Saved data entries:

- - -

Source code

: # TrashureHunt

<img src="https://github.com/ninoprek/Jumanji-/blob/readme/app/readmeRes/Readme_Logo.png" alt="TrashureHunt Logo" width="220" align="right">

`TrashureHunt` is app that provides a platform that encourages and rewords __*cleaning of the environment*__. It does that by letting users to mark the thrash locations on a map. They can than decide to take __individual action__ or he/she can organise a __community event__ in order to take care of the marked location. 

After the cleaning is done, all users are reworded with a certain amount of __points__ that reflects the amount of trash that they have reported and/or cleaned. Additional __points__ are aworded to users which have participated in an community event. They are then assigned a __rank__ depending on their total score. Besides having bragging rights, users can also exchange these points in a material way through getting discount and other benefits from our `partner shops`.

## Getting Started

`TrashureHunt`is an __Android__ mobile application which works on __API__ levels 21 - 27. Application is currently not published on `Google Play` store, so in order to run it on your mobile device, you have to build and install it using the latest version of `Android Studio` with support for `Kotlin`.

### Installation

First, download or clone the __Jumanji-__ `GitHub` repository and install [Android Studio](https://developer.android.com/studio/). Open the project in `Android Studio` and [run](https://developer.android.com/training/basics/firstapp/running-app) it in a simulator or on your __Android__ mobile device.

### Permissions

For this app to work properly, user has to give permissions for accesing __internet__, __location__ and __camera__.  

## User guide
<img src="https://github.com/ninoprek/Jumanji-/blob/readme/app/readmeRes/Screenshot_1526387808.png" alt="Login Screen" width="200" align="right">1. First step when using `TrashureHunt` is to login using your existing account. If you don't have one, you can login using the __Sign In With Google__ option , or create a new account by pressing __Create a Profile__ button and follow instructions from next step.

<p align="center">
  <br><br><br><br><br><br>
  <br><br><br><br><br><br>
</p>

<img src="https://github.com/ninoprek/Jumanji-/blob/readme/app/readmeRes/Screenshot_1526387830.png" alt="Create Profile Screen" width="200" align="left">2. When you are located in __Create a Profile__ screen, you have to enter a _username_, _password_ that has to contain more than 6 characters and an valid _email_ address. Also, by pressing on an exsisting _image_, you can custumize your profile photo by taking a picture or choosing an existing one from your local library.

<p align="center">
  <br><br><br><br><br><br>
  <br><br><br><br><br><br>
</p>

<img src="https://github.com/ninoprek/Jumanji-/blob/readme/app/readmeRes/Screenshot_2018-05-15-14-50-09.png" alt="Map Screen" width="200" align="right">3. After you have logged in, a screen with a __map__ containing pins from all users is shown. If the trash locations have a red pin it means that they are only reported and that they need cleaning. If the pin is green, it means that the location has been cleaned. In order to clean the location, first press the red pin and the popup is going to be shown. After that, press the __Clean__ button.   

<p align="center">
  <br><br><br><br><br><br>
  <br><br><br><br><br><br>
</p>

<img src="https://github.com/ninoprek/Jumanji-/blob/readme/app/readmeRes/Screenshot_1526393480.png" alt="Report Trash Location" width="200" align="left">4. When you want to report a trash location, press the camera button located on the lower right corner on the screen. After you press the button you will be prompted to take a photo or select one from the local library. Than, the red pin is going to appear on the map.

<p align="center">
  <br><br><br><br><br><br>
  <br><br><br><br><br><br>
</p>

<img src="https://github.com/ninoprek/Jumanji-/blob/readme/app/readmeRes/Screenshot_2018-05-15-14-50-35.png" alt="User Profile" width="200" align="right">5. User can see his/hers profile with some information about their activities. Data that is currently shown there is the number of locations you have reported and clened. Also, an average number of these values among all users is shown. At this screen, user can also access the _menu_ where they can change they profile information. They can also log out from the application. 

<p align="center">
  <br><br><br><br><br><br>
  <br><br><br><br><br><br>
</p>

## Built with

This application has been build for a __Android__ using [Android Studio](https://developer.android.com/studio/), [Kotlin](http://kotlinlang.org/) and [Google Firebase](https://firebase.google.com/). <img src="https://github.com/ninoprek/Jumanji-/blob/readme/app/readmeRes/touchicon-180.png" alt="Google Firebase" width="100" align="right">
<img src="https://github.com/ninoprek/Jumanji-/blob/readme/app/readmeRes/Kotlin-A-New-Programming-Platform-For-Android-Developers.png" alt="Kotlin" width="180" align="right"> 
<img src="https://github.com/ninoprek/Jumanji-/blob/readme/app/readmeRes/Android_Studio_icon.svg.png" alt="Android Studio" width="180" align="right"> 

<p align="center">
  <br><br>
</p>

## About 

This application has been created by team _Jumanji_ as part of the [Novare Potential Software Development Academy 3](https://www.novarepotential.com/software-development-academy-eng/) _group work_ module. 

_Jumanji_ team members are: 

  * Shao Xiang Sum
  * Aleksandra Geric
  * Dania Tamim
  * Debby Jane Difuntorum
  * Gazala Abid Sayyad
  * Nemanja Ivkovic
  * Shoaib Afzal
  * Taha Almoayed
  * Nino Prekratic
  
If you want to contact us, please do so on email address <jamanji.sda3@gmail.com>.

- - -

**Activity**
Repeat each entry above exactly as it appears.

**Answer space**
Source code

: # TrashureHunt

<img src="https://github.com/ninoprek/Jumanji-/blob/readme/app/readmeRes/Readme_Logo.png" alt="TrashureHunt Logo" width="220" align="right">

`TrashureHunt` is app that provides a platform that encourages and rewords __*cleaning of the environment*__. It does that by letting users to mark the thrash locations on a map. They can than decide to take __individual action__ or he/she can organise a __community event__ in order to take care of the marked location. 

After the cleaning is done, all users are reworded with a certain amount of __points__ that reflects the amount of trash that they have reported and/or cleaned. Additional __points__ are aworded to users which have participated in an community event. They are then assigned a __rank__ depending on their total score. Besides having bragging rights, users can also exchange these points in a material way through getting discount and other benefits from our `partner shops`.

## Getting Started

`TrashureHunt`is an __Android__ mobile application which works on __API__ levels 21 - 27. Application is currently not published on `Google Play` store, so in order to run it on your mobile device, you have to build and install it using the latest version of `Android Studio` with support for `Kotlin`.

### Installation

First, download or clone the __Jumanji-__ `GitHub` repository and install [Android Studio](https://developer.android.com/studio/). Open the project in `Android Studio` and [run](https://developer.android.com/training/basics/firstapp/running-app) it in a simulator or on your __Android__ mobile device.

### Permissions

For this app to work properly, user has to give permissions for accesing __internet__, __location__ and __camera__.  

## User guide
<img src="https://github.com/ninoprek/Jumanji-/blob/readme/app/readmeRes/Screenshot_1526387808.png" alt="Login Screen" width="200" align="right">1. First step when using `TrashureHunt` is to login using your existing account. If you don't have one, you can login using the __Sign In With Google__ option , or create a new account by pressing __Create a Profile__ button and follow instructions from next step.

<p align="center">
  <br><br><br><br><br><br>
  <br><br><br><br><br><br>
</p>

<img src="https://github.com/ninoprek/Jumanji-/blob/readme/app/readmeRes/Screenshot_1526387830.png" alt="Create Profile Screen" width="200" align="left">2. When you are located in __Create a Profile__ screen, you have to enter a _username_, _password_ that has to contain more than 6 characters and an valid _email_ address. Also, by pressing on an exsisting _image_, you can custumize your profile photo by taking a picture or choosing an existing one from your local library.

<p align="center">
  <br><br><br><br><br><br>
  <br><br><br><br><br><br>
</p>

<img src="https://github.com/ninoprek/Jumanji-/blob/readme/app/readmeRes/Screenshot_2018-05-15-14-50-09.png" alt="Map Screen" width="200" align="right">3. After you have logged in, a screen with a __map__ containing pins from all users is shown. If the trash locations have a red pin it means that they are only reported and that they need cleaning. If the pin is green, it means that the location has been cleaned. In order to clean the location, first press the red pin and the popup is going to be shown. After that, press the __Clean__ button.   

<p align="center">
  <br><br><br><br><br><br>
  <br><br><br><br><br><br>
</p>

<img src="https://github.com/ninoprek/Jumanji-/blob/readme/app/readmeRes/Screenshot_1526393480.png" alt="Report Trash Location" width="200" align="left">4. When you want to report a trash location, press the camera button located on the lower right corner on the screen. After you press the button you will be prompted to take a photo or select one from the local library. Than, the red pin is going to appear on the map.

<p align="center">
  <br><br><br><br><br><br>
  <br><br><br><br><br><br>
</p>

<img src="https://github.com/ninoprek/Jumanji-/blob/readme/app/readmeRes/Screenshot_2018-05-15-14-50-35.png" alt="User Profile" width="200" align="right">5. User can see his/hers profile with some information about their activities. Data that is currently shown there is the number of locations you have reported and clened. Also, an average number of these values among all users is shown. At this screen, user can also access the _menu_ where they can change they profile information. They can also log out from the application. 

<p align="center">
  <br><br><br><br><br><br>
  <br><br><br><br><br><br>
</p>

## Built with

This application has been build for a __Android__ using [Android Studio](https://developer.android.com/studio/), [Kotlin](http://kotlinlang.org/) and [Google Firebase](https://firebase.google.com/). <img src="https://github.com/ninoprek/Jumanji-/blob/readme/app/readmeRes/touchicon-180.png" alt="Google Firebase" width="100" align="right">
<img src="https://github.com/ninoprek/Jumanji-/blob/readme/app/readmeRes/Kotlin-A-New-Programming-Platform-For-Android-Developers.png" alt="Kotlin" width="180" align="right"> 
<img src="https://github.com/ninoprek/Jumanji-/blob/readme/app/readmeRes/Android_Studio_icon.svg.png" alt="Android Studio" width="180" align="right"> 

<p align="center">
  <br><br>
</p>

## About 

This application has been created by team _Jumanji_ as part of the [Novare Potential Software Development Academy 3](https://www.novarepotential.com/software-development-academy-eng/) _group work_ module. 

_Jumanji_ team members are: 

  * Shao Xiang Sum
  * Aleksandra Geric
  * Dania Tamim
  * Debby Jane Difuntorum
  * Gazala Abid Sayyad
  * Nemanja Ivkovic
  * Shoaib Afzal
  * Taha Almoayed
  * Nino Prekratic
  
If you want to contact us, please do so on email address <jamanji.sda3@gmail.com>.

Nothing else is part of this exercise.